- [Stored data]
______
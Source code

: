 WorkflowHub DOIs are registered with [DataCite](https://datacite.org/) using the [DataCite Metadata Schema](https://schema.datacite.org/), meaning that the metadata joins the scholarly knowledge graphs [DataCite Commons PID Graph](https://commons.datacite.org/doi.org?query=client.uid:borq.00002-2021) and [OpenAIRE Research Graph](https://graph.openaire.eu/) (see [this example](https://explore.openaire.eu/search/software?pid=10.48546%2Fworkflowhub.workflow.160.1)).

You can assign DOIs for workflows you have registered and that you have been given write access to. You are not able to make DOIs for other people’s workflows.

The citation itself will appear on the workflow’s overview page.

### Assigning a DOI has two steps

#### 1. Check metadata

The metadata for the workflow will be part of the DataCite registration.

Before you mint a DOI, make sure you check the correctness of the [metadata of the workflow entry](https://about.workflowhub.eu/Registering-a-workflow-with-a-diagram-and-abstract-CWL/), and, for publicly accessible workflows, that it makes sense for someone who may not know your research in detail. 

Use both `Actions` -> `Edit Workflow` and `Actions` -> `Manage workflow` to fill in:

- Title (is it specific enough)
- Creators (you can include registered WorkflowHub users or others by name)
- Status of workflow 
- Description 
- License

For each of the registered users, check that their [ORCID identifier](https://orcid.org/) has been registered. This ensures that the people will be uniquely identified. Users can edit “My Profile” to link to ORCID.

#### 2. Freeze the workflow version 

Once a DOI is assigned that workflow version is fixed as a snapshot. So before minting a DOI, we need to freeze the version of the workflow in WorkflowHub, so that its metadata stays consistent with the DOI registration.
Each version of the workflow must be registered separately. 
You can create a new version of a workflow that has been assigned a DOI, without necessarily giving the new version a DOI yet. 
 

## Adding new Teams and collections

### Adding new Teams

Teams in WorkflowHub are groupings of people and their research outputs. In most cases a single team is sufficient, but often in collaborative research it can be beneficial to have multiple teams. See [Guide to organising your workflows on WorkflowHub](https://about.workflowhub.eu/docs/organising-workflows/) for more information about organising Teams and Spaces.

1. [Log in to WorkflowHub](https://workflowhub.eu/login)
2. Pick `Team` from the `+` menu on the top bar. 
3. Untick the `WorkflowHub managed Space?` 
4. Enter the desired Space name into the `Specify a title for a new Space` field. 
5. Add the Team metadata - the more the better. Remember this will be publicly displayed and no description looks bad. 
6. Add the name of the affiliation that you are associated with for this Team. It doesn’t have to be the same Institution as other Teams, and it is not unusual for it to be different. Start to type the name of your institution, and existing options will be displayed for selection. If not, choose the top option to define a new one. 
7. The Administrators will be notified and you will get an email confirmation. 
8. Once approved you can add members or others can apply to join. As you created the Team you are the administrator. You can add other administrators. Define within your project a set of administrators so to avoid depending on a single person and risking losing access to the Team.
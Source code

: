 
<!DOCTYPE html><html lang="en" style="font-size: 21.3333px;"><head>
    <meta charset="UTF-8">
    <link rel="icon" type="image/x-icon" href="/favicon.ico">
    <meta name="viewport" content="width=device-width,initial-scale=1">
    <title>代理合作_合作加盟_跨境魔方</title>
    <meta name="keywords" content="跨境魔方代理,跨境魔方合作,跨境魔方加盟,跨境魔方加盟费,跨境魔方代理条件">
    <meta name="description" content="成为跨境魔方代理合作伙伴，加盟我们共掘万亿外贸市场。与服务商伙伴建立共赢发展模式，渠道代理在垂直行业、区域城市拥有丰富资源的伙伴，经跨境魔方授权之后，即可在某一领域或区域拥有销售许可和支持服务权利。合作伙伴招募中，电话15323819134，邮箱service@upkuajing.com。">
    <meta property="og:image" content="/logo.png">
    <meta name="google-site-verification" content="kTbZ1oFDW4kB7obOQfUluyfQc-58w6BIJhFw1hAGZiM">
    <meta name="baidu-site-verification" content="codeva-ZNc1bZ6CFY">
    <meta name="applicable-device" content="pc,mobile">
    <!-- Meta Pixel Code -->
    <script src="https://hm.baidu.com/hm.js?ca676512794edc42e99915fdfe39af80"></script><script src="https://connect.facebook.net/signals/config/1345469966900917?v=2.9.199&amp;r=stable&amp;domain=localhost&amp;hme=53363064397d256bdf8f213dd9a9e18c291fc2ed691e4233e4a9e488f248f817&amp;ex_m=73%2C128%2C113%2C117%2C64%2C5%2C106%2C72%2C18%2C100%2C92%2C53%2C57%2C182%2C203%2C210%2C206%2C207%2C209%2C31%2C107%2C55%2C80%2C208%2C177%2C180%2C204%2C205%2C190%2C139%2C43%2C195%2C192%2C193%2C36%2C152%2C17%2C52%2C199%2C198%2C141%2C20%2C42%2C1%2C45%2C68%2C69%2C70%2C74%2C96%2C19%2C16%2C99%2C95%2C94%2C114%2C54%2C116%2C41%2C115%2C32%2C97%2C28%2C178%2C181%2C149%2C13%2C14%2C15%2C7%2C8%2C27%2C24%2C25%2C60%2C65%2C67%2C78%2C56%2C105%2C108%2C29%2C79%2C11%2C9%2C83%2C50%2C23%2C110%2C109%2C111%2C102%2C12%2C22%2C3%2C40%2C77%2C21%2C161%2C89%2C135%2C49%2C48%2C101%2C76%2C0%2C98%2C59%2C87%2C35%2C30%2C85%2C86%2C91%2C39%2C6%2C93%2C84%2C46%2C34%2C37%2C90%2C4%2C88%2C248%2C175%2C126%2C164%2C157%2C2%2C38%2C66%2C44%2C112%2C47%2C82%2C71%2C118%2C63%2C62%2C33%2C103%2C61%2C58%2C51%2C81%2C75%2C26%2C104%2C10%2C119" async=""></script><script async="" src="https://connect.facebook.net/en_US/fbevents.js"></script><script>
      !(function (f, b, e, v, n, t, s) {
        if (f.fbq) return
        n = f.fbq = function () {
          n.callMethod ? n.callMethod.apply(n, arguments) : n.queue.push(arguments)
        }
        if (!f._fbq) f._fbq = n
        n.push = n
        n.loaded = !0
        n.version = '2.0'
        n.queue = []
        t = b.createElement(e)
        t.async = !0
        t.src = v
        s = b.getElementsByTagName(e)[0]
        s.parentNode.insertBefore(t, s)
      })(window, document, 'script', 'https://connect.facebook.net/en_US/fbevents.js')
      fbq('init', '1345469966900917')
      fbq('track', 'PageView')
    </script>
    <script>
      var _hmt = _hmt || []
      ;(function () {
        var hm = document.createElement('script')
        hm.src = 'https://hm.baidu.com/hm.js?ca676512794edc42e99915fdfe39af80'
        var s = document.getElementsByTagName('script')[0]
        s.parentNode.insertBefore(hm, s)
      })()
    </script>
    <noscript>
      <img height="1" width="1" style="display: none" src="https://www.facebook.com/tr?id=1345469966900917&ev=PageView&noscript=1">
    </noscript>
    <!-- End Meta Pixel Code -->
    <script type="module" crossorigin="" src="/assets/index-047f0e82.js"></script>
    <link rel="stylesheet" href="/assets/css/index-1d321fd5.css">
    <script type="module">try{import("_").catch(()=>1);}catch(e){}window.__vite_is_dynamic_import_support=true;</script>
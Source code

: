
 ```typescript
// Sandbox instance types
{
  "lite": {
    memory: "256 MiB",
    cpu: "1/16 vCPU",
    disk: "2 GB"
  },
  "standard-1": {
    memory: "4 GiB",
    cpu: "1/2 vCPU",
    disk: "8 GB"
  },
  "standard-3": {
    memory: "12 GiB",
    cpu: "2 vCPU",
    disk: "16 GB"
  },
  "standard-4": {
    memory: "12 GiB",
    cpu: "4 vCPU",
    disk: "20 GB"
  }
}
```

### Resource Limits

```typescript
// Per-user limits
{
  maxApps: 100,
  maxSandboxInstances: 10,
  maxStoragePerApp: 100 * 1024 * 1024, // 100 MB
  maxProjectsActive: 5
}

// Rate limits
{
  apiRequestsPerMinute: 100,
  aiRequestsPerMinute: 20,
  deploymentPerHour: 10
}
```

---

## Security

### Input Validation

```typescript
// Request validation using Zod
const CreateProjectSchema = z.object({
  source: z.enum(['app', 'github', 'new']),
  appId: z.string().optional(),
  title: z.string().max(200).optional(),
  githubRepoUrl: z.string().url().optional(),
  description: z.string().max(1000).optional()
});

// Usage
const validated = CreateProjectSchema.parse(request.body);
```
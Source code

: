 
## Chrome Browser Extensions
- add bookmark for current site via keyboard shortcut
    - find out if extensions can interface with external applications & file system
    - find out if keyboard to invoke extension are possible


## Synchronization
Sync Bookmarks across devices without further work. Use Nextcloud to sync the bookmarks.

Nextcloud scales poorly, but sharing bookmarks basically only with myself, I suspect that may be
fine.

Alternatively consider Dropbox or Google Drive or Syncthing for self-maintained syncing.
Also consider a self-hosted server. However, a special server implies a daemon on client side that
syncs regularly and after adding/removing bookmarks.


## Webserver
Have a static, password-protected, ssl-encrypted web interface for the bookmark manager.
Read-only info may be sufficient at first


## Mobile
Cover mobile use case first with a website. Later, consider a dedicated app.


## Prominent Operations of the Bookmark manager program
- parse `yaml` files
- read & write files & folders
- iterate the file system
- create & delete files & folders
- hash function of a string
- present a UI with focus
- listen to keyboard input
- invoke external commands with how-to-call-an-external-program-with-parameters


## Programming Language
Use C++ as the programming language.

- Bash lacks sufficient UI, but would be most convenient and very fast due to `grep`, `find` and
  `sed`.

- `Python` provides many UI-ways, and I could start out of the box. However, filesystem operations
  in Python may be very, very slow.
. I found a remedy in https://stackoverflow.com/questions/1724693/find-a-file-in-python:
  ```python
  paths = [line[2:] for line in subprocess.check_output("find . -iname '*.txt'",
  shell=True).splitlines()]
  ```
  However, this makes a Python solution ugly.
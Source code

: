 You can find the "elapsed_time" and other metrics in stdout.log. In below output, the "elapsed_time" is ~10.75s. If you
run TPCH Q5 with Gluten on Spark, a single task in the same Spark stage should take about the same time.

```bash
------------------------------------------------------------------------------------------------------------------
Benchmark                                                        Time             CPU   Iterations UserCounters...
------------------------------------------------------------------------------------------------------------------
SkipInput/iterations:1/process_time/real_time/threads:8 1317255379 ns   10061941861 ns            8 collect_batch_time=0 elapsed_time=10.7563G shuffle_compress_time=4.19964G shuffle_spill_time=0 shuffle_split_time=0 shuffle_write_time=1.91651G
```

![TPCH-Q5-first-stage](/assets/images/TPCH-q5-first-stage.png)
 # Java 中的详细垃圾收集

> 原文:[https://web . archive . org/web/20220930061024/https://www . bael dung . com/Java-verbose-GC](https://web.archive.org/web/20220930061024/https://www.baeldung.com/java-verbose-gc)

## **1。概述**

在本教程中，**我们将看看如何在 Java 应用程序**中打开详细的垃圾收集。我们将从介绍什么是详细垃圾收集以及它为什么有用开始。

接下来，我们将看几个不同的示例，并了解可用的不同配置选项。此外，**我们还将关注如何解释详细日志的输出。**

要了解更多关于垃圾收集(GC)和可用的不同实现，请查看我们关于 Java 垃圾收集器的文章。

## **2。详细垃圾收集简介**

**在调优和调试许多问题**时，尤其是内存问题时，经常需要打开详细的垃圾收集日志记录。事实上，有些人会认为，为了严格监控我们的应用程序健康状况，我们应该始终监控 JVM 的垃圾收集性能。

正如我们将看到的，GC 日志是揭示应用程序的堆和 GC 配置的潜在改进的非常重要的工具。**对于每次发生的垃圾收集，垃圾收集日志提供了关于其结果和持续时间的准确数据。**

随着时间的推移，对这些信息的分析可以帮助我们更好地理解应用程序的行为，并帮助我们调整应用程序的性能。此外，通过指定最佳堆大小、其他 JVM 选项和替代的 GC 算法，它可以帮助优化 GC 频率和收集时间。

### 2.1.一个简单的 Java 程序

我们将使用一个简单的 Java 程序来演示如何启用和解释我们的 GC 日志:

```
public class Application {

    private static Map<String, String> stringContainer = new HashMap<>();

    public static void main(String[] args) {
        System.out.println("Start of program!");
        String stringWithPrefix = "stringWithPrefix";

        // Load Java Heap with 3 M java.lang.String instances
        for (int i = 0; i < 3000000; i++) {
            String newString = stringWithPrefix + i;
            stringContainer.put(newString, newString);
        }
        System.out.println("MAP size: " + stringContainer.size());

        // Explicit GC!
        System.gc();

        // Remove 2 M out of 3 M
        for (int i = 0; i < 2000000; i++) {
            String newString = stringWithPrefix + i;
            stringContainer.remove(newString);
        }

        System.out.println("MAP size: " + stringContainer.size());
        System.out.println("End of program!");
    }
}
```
______
- [Assignment]
Print the lines above from the one with "### Assigning a DOI has two steps" through the one with "Each version of", both included, exactly as written and nothing more.

- [Written response]
### Assigning a DOI has two steps

#### 1. Check metadata

The metadata for the workflow will be part of the DataCite registration.

Before you mint a DOI, make sure you check the correctness of the [metadata of the workflow entry](https://about.workflowhub.eu/Registering-a-workflow-with-a-diagram-and-abstract-CWL/), and, for publicly accessible workflows, that it makes sense for someone who may not know your research in detail. 

Use both `Actions` -> `Edit Workflow` and `Actions` -> `Manage workflow` to fill in:

- Title (is it specific enough)
- Creators (you can include registered WorkflowHub users or others by name)
- Status of workflow 
- Description 
- License

For each of the registered users, check that their [ORCID identifier](https://orcid.org/) has been registered. This ensures that the people will be uniquely identified. Users can edit “My Profile” to link to ORCID.

#### 2. Freeze the workflow version 

Once a DOI is assigned that workflow version is fixed as a snapshot. So before minting a DOI, we need to freeze the version of the workflow in WorkflowHub, so that its metadata stays consistent with the DOI registration.
Each version of the workflow must be registered separately. 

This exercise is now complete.